Just across the river (and easy access by I-95) lies Florida with cosmopolitan Jacksonville just 45 minutes away. Amelia Island can be reached by boat or car and is a great afternoon excursion with its Fernandina Beach historic district, quaint shops, and waterfront restaurants. St. Augustine, the nation’s oldest city, is just a little over an hour away. Savannah is an easy ride up I-95, and several barrier islands—St Simons, Sea Island, and Jekyll Island as well as the town of Brunswick are just “down the road a piece,” and offer visitors an excellent opportunity explore history, art and southern culture at its finest.
THERE’S SOMETHING ABOUT ST. MARYS—SOME SAY IT’S “THE PEOPLE.”
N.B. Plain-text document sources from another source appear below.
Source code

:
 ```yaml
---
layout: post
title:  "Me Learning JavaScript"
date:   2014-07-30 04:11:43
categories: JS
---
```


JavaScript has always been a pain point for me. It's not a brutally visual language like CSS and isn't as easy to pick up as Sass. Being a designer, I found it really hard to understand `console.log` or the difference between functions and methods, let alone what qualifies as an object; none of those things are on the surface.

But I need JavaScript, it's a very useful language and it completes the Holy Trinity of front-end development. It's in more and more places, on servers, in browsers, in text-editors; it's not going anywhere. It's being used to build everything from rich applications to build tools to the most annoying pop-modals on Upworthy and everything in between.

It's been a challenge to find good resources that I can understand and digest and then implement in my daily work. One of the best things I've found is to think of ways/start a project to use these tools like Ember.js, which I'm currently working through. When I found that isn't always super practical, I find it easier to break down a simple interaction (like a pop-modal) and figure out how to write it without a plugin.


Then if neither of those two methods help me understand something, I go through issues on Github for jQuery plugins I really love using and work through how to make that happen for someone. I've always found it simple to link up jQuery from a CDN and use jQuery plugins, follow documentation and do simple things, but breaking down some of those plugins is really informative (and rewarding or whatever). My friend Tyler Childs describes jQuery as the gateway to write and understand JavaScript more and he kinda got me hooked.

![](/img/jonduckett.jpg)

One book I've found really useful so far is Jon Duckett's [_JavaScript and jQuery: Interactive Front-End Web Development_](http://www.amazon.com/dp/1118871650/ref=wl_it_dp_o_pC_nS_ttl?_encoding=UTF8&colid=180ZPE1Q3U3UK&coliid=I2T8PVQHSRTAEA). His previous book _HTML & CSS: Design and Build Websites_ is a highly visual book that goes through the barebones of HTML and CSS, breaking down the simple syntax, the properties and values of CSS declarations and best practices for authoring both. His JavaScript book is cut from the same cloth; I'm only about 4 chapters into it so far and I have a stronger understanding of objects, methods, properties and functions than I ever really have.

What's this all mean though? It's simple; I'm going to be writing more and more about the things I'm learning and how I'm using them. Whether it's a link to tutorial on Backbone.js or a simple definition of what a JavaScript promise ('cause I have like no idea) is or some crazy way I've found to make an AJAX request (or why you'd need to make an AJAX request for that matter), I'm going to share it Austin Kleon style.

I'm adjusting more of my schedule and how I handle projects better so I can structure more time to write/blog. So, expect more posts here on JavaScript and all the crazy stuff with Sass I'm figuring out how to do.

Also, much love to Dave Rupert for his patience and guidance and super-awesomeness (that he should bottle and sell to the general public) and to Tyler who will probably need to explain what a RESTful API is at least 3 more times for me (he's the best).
“Enter as strangers. Leave as friends.” So, says a quaint sign above the entranceway of one of St. Marys charming bed and breakfast inns. It is a sentiment that rings true not only in the hotels and inns, but in the shops and restaurants as well. Warm smiles and kind words are second nature to St. Marys residents and business owners. There is the true essence of the Old South in St. Marys, and visitors are enchanted by the wry humor and embracing gestures that make them feel so welcome. Subtle Southern idiosyncrasies emerge from the unassuming nature of the people. “Shut,” says a sign in a downtown bakery when they’ve closed for the day. “Dead people’s stuff for sale,” announces one unpretentious antique dealer’s wares. It has been called the “best of a small town,” and the “best of the south,” by people whose hearts have been won over by this little coastal village. Money Magazine once named it, “Best Small Boomtown in America.” The American Dream Town Advisory Board voted it “America Dream Town 2004 for Georgia.” No matter one’s reason for visiting St. Marys—history, romance, adventure, culture, nature, or just to get rewarded with a heaping helping of Southern hospitality, one thing’s for certain. Visitors may leave St. Marys, but St. Marys will not leave them. Long into the future she’ll remain in their hearts and in their minds, and it will only take the swift scent of a lone gardenia, the golden glow of a waterfront sunset, or the gentle smile of a kind stranger to bring it all back. There is just something about St. Marys.